*** Opening of Data extracts ***
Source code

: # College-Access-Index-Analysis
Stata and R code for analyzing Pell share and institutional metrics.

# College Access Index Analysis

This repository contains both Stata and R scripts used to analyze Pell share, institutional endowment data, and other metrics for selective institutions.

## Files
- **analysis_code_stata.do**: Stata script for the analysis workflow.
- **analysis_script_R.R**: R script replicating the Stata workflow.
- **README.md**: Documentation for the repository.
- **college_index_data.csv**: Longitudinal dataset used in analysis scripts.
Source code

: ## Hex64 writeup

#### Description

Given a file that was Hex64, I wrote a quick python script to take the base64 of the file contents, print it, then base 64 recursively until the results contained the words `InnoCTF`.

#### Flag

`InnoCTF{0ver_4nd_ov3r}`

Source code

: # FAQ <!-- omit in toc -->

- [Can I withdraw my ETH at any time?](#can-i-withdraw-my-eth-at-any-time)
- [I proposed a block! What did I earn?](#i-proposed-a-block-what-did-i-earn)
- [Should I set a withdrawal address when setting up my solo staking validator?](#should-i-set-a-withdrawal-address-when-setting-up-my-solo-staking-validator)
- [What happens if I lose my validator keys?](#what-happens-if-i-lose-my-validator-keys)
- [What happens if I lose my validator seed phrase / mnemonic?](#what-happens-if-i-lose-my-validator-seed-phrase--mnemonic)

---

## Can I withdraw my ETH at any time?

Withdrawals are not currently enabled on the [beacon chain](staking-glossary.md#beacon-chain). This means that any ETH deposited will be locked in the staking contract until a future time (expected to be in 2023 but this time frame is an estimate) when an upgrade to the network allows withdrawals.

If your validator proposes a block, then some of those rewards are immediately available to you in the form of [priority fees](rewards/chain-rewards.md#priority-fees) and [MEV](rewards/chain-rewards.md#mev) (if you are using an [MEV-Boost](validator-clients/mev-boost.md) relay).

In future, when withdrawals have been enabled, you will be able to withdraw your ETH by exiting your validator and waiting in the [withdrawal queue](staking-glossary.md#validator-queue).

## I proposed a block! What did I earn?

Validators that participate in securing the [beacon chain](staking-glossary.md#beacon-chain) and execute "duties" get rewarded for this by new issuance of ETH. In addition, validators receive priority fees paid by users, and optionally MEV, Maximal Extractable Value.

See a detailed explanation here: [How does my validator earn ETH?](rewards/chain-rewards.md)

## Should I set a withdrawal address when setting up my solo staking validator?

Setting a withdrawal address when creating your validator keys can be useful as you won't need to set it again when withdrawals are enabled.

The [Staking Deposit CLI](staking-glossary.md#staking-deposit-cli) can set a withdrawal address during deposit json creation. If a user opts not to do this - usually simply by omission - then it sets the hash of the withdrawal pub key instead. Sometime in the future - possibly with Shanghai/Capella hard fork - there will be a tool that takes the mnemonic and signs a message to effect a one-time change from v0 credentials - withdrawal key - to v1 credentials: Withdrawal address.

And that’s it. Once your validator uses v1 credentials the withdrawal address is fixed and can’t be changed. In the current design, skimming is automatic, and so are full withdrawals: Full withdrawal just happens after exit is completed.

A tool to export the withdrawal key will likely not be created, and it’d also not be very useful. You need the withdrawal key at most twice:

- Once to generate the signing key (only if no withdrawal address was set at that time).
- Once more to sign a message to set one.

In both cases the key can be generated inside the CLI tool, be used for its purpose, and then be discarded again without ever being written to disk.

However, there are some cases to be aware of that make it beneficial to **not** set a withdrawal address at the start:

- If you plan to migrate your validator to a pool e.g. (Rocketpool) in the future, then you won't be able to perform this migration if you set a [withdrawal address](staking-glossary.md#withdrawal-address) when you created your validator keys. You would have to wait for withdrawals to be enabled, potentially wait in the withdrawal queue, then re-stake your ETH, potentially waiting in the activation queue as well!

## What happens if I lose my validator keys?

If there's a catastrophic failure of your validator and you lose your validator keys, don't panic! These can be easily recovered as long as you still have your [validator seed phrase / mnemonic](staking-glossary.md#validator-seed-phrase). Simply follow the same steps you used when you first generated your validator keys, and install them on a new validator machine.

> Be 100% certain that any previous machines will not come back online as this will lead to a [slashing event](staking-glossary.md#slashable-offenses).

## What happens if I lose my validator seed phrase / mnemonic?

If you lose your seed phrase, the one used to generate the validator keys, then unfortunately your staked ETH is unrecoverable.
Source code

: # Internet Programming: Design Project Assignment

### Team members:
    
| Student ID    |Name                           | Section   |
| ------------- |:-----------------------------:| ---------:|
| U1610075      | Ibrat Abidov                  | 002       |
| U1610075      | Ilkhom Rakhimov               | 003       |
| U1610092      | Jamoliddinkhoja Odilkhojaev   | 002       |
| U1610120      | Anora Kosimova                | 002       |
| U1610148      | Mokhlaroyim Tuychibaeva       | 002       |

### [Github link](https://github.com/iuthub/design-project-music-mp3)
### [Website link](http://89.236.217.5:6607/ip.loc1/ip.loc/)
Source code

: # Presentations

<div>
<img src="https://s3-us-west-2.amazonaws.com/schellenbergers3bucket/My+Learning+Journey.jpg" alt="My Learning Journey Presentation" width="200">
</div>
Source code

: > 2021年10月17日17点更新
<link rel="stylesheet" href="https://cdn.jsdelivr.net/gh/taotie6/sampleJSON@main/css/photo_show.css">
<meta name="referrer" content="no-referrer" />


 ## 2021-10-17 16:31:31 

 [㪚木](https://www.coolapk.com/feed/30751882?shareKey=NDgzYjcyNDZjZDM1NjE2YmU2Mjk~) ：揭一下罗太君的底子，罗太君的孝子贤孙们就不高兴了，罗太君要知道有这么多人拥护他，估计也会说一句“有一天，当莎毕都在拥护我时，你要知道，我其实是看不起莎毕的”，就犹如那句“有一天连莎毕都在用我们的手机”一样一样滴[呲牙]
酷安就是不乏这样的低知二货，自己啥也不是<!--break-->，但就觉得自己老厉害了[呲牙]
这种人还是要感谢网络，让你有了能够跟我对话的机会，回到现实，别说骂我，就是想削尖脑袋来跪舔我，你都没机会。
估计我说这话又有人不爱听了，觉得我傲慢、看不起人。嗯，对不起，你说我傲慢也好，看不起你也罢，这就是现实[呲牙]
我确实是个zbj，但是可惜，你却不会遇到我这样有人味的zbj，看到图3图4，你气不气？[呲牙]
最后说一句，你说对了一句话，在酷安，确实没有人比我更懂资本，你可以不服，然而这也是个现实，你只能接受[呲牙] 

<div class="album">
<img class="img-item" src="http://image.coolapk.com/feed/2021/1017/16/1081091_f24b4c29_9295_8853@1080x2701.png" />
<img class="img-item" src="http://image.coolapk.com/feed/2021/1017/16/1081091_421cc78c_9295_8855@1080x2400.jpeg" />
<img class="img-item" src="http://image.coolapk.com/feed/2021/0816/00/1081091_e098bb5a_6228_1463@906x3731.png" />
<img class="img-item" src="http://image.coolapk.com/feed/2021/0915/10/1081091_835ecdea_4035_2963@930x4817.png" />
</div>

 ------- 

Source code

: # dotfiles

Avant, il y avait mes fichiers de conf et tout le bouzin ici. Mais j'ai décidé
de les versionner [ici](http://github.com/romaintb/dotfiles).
*** Close of Data extracts ***
* [Problem to work on]
Please transcribe exactly the lines above from the line that has "## Should I" up to and including the line that has "And that’s it."; no other line belongs in the answer.

* [Written answer]
## Should I set a withdrawal address when setting up my solo staking validator?

Setting a withdrawal address when creating your validator keys can be useful as you won't need to set it again when withdrawals are enabled.

The [Staking Deposit CLI](staking-glossary.md#staking-deposit-cli) can set a withdrawal address during deposit json creation. If a user opts not to do this - usually simply by omission - then it sets the hash of the withdrawal pub key instead. Sometime in the future - possibly with Shanghai/Capella hard fork - there will be a tool that takes the mnemonic and signs a message to effect a one-time change from v0 credentials - withdrawal key - to v1 credentials: Withdrawal address.

And that’s it. Once your validator uses v1 credentials the withdrawal address is fixed and can’t be changed. In the current design, skimming is automatic, and so are full withdrawals: Full withdrawal just happens after exit is completed.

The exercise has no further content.